It's not for the faint of heart.

Welcome to my slightly silly, often odd, and mostly messy life.





Wednesday, January 27, 2010

An Age Old Question

I'm thinking more and more about the difference in age between BLT and I. Should it matter? Should it bother me? Should I worry or care what other people think? For some odd reason it does bug me - when we aren't together. When we spend time together I never think about it all. It's not like there are any physical indicators of our age difference we are both in our 30's...he's just closer to the 30 mark and I'm inching closer to the 40 mark. We enjoy the same movies and food, he makes me laugh. He makes me feel beautiful and happy. I like the person I am when we're together, the person I see in his eyes.

Then I come home. A few weeks pass, and the insecurities set in. What if the BLT wants to get married some day? What if he wants more children of his own? I don't ever plan on giving anyone the kind of power over me that marriage requires, not again. I learned my lesson.
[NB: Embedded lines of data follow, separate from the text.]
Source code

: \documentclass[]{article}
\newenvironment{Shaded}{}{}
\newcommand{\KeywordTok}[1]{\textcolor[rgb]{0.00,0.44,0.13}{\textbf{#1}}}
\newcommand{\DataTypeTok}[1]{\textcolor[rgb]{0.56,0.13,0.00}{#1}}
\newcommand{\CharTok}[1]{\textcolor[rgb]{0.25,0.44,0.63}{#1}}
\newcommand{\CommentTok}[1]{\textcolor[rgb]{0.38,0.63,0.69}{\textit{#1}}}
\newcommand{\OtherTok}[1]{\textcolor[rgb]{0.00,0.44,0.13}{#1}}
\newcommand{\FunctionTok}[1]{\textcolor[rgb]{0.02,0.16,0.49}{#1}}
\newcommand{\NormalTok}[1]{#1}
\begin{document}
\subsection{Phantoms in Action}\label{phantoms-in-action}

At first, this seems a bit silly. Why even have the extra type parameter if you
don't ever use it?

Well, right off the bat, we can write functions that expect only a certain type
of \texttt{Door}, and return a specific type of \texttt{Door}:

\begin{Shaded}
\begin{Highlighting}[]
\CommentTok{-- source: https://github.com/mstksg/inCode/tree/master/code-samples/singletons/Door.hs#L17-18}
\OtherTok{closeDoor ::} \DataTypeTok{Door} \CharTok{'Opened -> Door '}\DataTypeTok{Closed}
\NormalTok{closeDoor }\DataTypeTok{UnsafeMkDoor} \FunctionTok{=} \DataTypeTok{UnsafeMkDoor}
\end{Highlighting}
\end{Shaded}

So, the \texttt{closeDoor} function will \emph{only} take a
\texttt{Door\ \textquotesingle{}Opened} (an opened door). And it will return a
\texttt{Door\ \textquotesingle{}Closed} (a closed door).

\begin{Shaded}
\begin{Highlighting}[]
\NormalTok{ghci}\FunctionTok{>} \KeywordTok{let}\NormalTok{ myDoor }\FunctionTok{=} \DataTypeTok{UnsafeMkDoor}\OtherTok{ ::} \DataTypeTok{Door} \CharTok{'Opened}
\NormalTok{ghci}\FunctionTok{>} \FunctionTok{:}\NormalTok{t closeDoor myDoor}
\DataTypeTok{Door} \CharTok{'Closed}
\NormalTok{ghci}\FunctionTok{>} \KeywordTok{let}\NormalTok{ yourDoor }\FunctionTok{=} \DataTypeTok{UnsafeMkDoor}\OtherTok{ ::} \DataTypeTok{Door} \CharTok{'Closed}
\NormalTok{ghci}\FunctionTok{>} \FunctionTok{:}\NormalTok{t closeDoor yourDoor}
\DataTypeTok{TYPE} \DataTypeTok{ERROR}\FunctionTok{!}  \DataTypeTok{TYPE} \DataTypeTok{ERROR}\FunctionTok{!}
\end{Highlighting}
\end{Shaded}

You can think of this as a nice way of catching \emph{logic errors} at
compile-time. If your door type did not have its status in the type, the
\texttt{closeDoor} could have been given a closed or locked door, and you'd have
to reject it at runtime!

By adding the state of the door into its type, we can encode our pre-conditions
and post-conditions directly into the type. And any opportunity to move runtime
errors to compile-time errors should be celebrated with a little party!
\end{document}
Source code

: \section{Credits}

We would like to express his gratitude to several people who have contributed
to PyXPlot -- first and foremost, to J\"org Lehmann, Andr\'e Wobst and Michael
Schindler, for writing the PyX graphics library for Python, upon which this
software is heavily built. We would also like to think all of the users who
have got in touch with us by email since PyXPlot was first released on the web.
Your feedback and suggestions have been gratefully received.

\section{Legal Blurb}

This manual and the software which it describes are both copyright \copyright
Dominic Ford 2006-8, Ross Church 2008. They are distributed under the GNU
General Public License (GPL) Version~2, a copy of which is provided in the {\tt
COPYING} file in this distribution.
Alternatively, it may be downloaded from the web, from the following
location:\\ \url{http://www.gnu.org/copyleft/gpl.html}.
I also won't have any more children. I could, but not at my age, no thank you. The BLT could find someone in their mid to late 20's, and he would still have plenty of time to get married and start a family.

And lets be honest, physically there is no way a 30 something mother of several children can hold a candle to a nice firm 20 year old without stretch marks. No matter how in shape I am (and I do work out and take care of myself...I'm not a total hag) but I'm no nubile 20 something.

Then there are the comments from others. The "cougar" references when people find out about the four year age difference. The "dirty old lady" jokes and knowing grins. I'm not even going to lie, I appreciate the physical, shall we say, bennefits of a sexual relationship with someone slightly younger, in good physical condition, and with unusual stamina. He really is very yummy and quite skilled. But that's not the end all-be all of our relationship, and if the BLT happened to be five years older, a little slower... well I would still love all the other things about him. I would still love the way he makes me feel about myself.

SO WHY SHOULD I CARE? I can't figure out why it bugs me when we're apart. Is it just my own insecurity? Is it society reinforcing the stigma of the younger man/older woman relationship? I wish I could figure it out. I wish I could just get over it.